Avec près de 60 % des voix, l’économiste remporte le deuxième tour haut la main contre le sportif. « Cette campagne a donné un profond sens de dignité et d’estime de soi aux Libériennes. Celles-ci ont été en mesure de mettre sur pied un énorme lobby pour amener une politicienne au pouvoir. Ce n’est pas que la victoire d’une femme, c’est la victoire de toutes les femmes », avance avec passion Lois Bruthus.

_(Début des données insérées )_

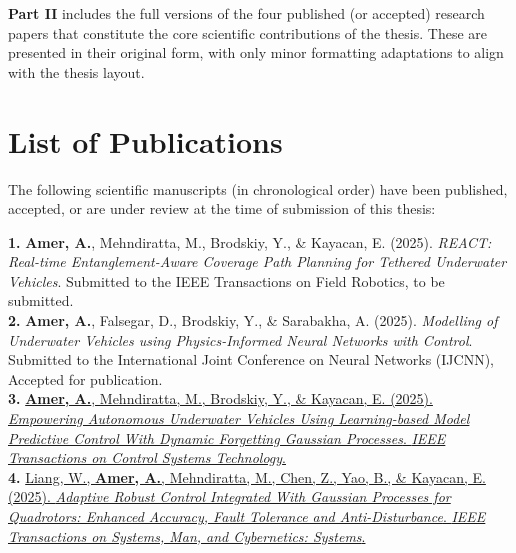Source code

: \textbf{Part II} includes the full versions of the four published (or accepted) research papers that constitute the core scientific contributions of the thesis. These are presented in their original form, with only minor formatting adaptations to align with the thesis layout.







\section*{List of Publications}
The following scientific manuscripts (in chronological order) have been published, accepted, or are under review at the time of submission of this thesis:

\vspace{1em}



\textbf{1.} \textbf{Amer, A.}, Mehndiratta, M., Brodskiy, Y., \& Kayacan, E. (2025). \textit{REACT: Real-time Entanglement-Aware Coverage Path Planning for Tethered Underwater Vehicles}. Submitted to the IEEE Transactions on Field Robotics, to be submitted.\\[0.8em]

\textbf{2.} \textbf{Amer, A.}, Falsegar, D., Brodskiy, Y., \& Sarabakha, A. (2025). \textit{Modelling of Underwater Vehicles using Physics-Informed Neural Networks with Control}. Submitted to the International Joint Conference on Neural Networks (IJCNN), Accepted for publication.\\[0.8em]

\textbf{3.} \href{https://ieeexplore.ieee.org/document/10916556/authors#authors}{\textbf{Amer, A.}, Mehndiratta, M., Brodskiy, Y., \& Kayacan, E. (2025). \textit{Empowering Autonomous Underwater Vehicles Using Learning-based Model Predictive Control With Dynamic Forgetting Gaussian Processes}. \textit{IEEE Transactions on Control Systems Technology}.}\\[0.8em]

\textbf{4.} \href{https://ieeexplore.ieee.org/document/10900576}{Liang, W., \textbf{Amer, A.}, Mehndiratta, M., Chen, Z., Yao, B., \& Kayacan, E. (2025). \textit{Adaptive Robust Control Integrated With Gaussian Processes for Quadrotors: Enhanced Accuracy, Fault Tolerance and Anti-Disturbance}. \textit{IEEE Transactions on Systems, Man, and Cybernetics: Systems}.}\\[0.8em]

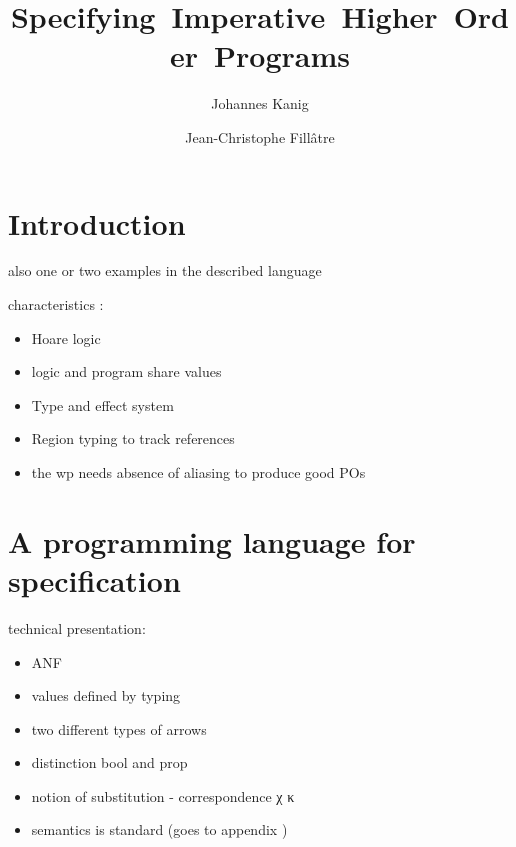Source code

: \documentclass[a4paper]{llncs}
\begin{document}
\title{\mbox{Specifying Imperative Higher Order Programs}}

\author{Johannes Kanig \and Jean-Christophe Fill\^atre}
% 


\maketitle

\begin{abstract}
\end{abstract}


\section{Introduction}

also one or two examples in the described language

characteristics : 
\begin{itemize}
  \item Hoare logic
  \item logic and program share values  
  \item Type and effect system
  \item Region typing to track references
  \item the wp needs absence of aliasing to produce good POs
\end{itemize}

\section{A programming language for specification}

technical presentation:
\begin{itemize}
  \item ANF
  \item values defined by typing 
  \item  two different types of arrows
  \item  distinction bool and prop
  \item  notion of substitution - correspondence χ κ
  \item semantics is standard (goes to appendix )
\end{itemize}
\end{document}
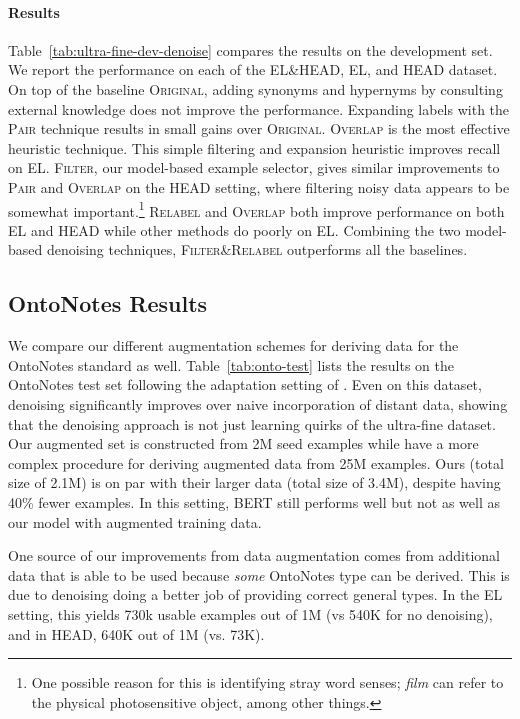 \documentclass[11pt,a4paper]{article}
\begin{document}
\vspace{-4pt}
\paragraph{Results}  Table~\ref{tab:ultra-fine-dev-denoise} compares the results on the development set. We report the performance on each of the EL\:\&\:HEAD, EL, and HEAD dataset. On top of the baseline \textsc{Original}, adding synonyms and hypernyms by consulting external knowledge does not improve the performance. Expanding labels with the \textsc{Pair} technique results in small gains over \textsc{Original}. \textsc{Overlap} is the most effective heuristic technique.  This simple filtering and expansion heuristic improves recall on EL. \textsc{Filter}, our model-based example selector, gives similar improvements to \textsc{Pair} and \textsc{Overlap} on the HEAD setting, where filtering noisy data appears to be somewhat important.\footnote{One possible reason for this is identifying stray word senses; \emph{film} can refer to the physical photosensitive object, among other things.} \textsc{Relabel} and \textsc{Overlap} both improve performance on both EL and HEAD while other methods do poorly on EL. Combining the two model-based denoising techniques, \textsc{Filter\:\&\:Relabel} outperforms all the baselines. 




\subsection{OntoNotes Results}\label{dis-onto}

We compare our different augmentation schemes for deriving data for the OntoNotes standard as well. Table~\ref{tab:onto-test} lists the results on the OntoNotes test set following the adaptation setting of \citet{Eunsol_Choi_18}. Even on this dataset, denoising significantly improves over naive incorporation of distant data, showing that the denoising approach is not just learning quirks of the ultra-fine dataset. Our augmented set is constructed from 2M seed examples while \citet{Eunsol_Choi_18} have a more complex procedure for deriving augmented data from 25M examples. Ours (total size of 2.1M) is on par with their larger data (total size of 3.4M), despite having 40\% fewer examples. In this setting, BERT still performs well but not as well as our model with augmented training data.

One source of our improvements from data augmentation comes from additional data that is able to be used because \emph{some} OntoNotes type can be derived. This is due to denoising doing a better job of providing correct general types. In the EL setting, this yields 730k usable examples out of 1M (vs 540K for no denoising), and in HEAD, 640K out of 1M (vs. 73K).
\end{document}
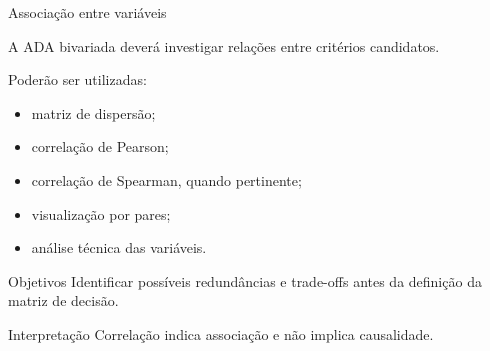 
\begin{frame}{Associação entre variáveis}

    A ADA bivariada deverá investigar relações entre critérios
    candidatos.

    \vspace{0.3cm}

    Poderão ser utilizadas:

    \begin{itemize}
        \item matriz de dispersão;
        \item correlação de Pearson;
        \item correlação de Spearman, quando pertinente;
        \item visualização por pares;
        \item análise técnica das variáveis.
    \end{itemize}

    \vspace{0.3cm}

    \begin{block}{Objetivos}
        Identificar possíveis redundâncias e trade-offs antes da
        definição da matriz de decisão.
    \end{block}

    \vspace{0.2cm}

    \begin{alertblock}{Interpretação}
        Correlação indica associação e não implica causalidade.
    \end{alertblock}

\end{frame}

Très libérale, la nouvelle présidente est fortement appuyée par les États-Unis et la communauté internationale. Un soutien dont aura sûrement besoin cette veuve, mère de quatre garçons et grand-mère de six petits-fils, qui est confrontée à des défis gigantesques. En plus de devoir réconcilier les différentes factions politiques et ethniques qui se sont affrontées au cours des 15 dernières années et s’attaquer au chômage endémique, elle doit aussi améliorer la condition féminine. Le jour suivant son assermentation, elle a fait voter une nouvelle loi beaucoup plus cœrcitive pour les agresseurs sexuels. Les auteurs de viols sont désormais passibles de peines d’emprisonnement allant de sept ans jusqu’à la perpétuité, alors qu’auparavant seul le viol collectif était considéré comme un délit.

Dans ce pays, 60 à 70 % des civils, en majorité des femmes, ont subi diverses formes de violence sexuelle. « Les agresseurs ont toujours bénéficié d’une culture de l’impunité », dit avec colère Lois Bruthus. « Modifier la loi sur le viol est un des premiers gestes que la présidente a posés. Cela démontre bien son engagement à tenir ses promesses électorales envers les femmes », renchérit Asha Dyan, qui a mis sur pied une campagne radio nationale pour informer les victimes que la loi les protégeait. Puisque les tribunaux sont débordés, Lois Bruthus et Asha Dyan réclament maintenant la création d’un tribunal spécial pour juger les auteurs de crimes sexuels.

Ellen Johnson-Sirleaf pourra difficilement faire la sourde oreille à cette requête, elle qui a récemment nommé une consœur, Frances Johnson-Morris, au poste de ministre de la Justice, et qui a exhorté les femmes du monde entier à jouer un rôle actif dans les affaires politiques et civiles.